Passporting. There are relatively few new rules proposed in relation to passporting (that is, the provision of services cross-border either directly or through establishment of branches). Most of the proposals relate to practical considerations such as notifications, timings and the need for some investment firms to amend their passports.
Investment firms that meet the conditions of the optional exemption in Article 3 of MiFID will need to consider whether they wish to opt in to MiFID in order to benefit from passporting rights.
Principles for Businesses. The FSA proposes a general amendment to its Principles for Businesses so that they will not apply (or in some cases have only limited application) to investment firms which are providing investment services to certain clients (such as eligible counterparties).

Broader picture

Some of the proposals in the consultation paper are based on the Treasury's proposed amendments to the Financial Services and Markets Act 2000 (www.practicallaw.com/0-201-9106).
The Treasury is continuing to discuss its proposals with stakeholders and this means that some of the proposals in the consultation paper may need to change to take account of the final legislative changes.

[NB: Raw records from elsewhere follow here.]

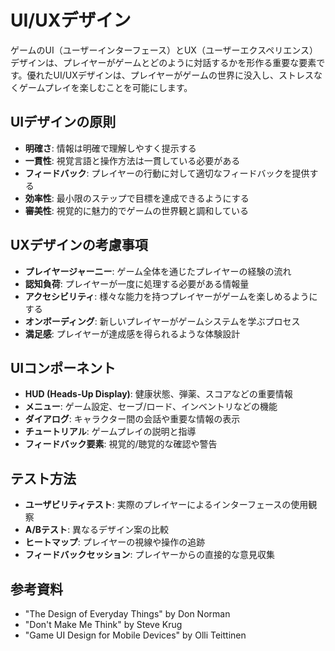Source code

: # UI/UXデザイン

ゲームのUI（ユーザーインターフェース）とUX（ユーザーエクスペリエンス）デザインは、プレイヤーがゲームとどのように対話するかを形作る重要な要素です。優れたUI/UXデザインは、プレイヤーがゲームの世界に没入し、ストレスなくゲームプレイを楽しむことを可能にします。

## UIデザインの原則

- **明確さ**: 情報は明確で理解しやすく提示する
- **一貫性**: 視覚言語と操作方法は一貫している必要がある
- **フィードバック**: プレイヤーの行動に対して適切なフィードバックを提供する
- **効率性**: 最小限のステップで目標を達成できるようにする
- **審美性**: 視覚的に魅力的でゲームの世界観と調和している

## UXデザインの考慮事項

- **プレイヤージャーニー**: ゲーム全体を通じたプレイヤーの経験の流れ
- **認知負荷**: プレイヤーが一度に処理する必要がある情報量
- **アクセシビリティ**: 様々な能力を持つプレイヤーがゲームを楽しめるようにする
- **オンボーディング**: 新しいプレイヤーがゲームシステムを学ぶプロセス
- **満足感**: プレイヤーが達成感を得られるような体験設計

## UIコンポーネント

- **HUD (Heads-Up Display)**: 健康状態、弾薬、スコアなどの重要情報
- **メニュー**: ゲーム設定、セーブ/ロード、インベントリなどの機能
- **ダイアログ**: キャラクター間の会話や重要な情報の表示
- **チュートリアル**: ゲームプレイの説明と指導
- **フィードバック要素**: 視覚的/聴覚的な確認や警告

## テスト方法

- **ユーザビリティテスト**: 実際のプレイヤーによるインターフェースの使用観察
- **A/Bテスト**: 異なるデザイン案の比較
- **ヒートマップ**: プレイヤーの視線や操作の追跡
- **フィードバックセッション**: プレイヤーからの直接的な意見収集

## 参考資料

- "The Design of Everyday Things" by Don Norman
- "Don't Make Me Think" by Steve Krug
- "Game UI Design for Mobile Devices" by Olli Teittinen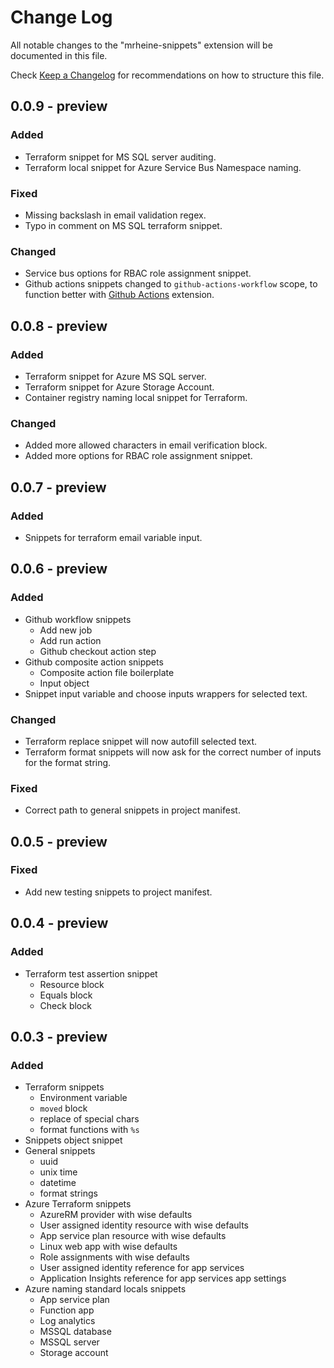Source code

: <!-- markdownlint-disable MD024 -->
# Change Log

All notable changes to the "mrheine-snippets" extension will be documented in this file.

Check [Keep a Changelog](http://keepachangelog.com/) for recommendations on how to structure this file.

## 0.0.9 - preview

### Added

- Terraform snippet for MS SQL server auditing.
- Terraform local snippet for Azure Service Bus Namespace naming.

### Fixed

- Missing backslash in email validation regex.
- Typo in comment on MS SQL terraform snippet.

### Changed

- Service bus options for RBAC role assignment snippet.
- Github actions snippets changed to `github-actions-workflow` scope, to function better with [Github Actions](https://marketplace.visualstudio.com/items?itemName=GitHub.vscode-github-actions) extension.

## 0.0.8 - preview

### Added

- Terraform snippet for Azure MS SQL server.
- Terraform snippet for Azure Storage Account.
- Container registry naming local snippet for Terraform.

### Changed

- Added more allowed characters in email verification block.
- Added more options for RBAC role assignment snippet.

## 0.0.7 - preview

### Added

- Snippets for terraform email variable input.

## 0.0.6 - preview

### Added

- Github workflow snippets
  - Add new job
  - Add run action
  - Github checkout action step
- Github composite action snippets
  - Composite action file boilerplate
  - Input object
- Snippet input variable and choose inputs wrappers for selected text.

### Changed

- Terraform replace snippet will now autofill selected text.
- Terraform format snippets will now ask for the correct number of inputs for the format string.

### Fixed

- Correct path to general snippets in project manifest.

## 0.0.5 - preview

### Fixed

- Add new testing snippets to project manifest.

## 0.0.4 - preview

### Added

- Terraform test assertion snippet
  - Resource block
  - Equals block
  - Check block

## 0.0.3 - preview

### Added

- Terraform snippets
  - Environment variable
  - `moved` block
  - replace of special chars
  - format functions with `%s`
- Snippets object snippet
- General snippets
  - uuid
  - unix time
  - datetime
  - format strings
- Azure Terraform snippets
  - AzureRM provider with wise defaults
  - User assigned identity resource with wise defaults
  - App service plan resource with wise defaults
  - Linux web app with wise defaults
  - Role assignments with wise defaults
  - User assigned identity reference for app services
  - Application Insights reference for app services app settings
- Azure naming standard locals snippets
  - App service plan
  - Function app
  - Log analytics
  - MSSQL database
  - MSSQL server
  - Storage account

Among other things, this may affect the proposals in relation to tied agents and arrangements in relation to existing passports.

What next?

The consultation closes on 31 October 2006. The FSA intends to issue feedback in January 2007, together with made rules and guidance to take effect in November 2007.
In relation to other areas affected by MiFID, the consultation programme set out in the FSA and Treasury joint implementation plan continues. The FSA's mammoth consultation on changes to the Conduct of Business rules is still to come (it is due to be published in October 2006).
There is still some way to go but the FSA is getting there. However, recent news reports that leading industry bodies such as the Association of British Insurers, British Bankers Association and Investment Management Association have joined forces to challenge proposals that they do not like (such as the proposal that banks use formal price benchmarks to ensure that investors trading in derivatives get a fair deal) suggest that the rest of the way may be a bumpy ride.
Bridget Hui is a professional support lawyer at Macfarlanes.
CP06/14: Implementing MiFID for firms and markets, published on 31 July 2006, www.fsa.gov.uk/pubs/cp/cp06_14.pdf. Implementing MiFID for firms and markets addendum: Capital/Professional Indemnity Insurance (PII) requirements, published on 21 August 2006, www.fsa.gov.uk/pubs/cp/cp06_14-addendum.pdf.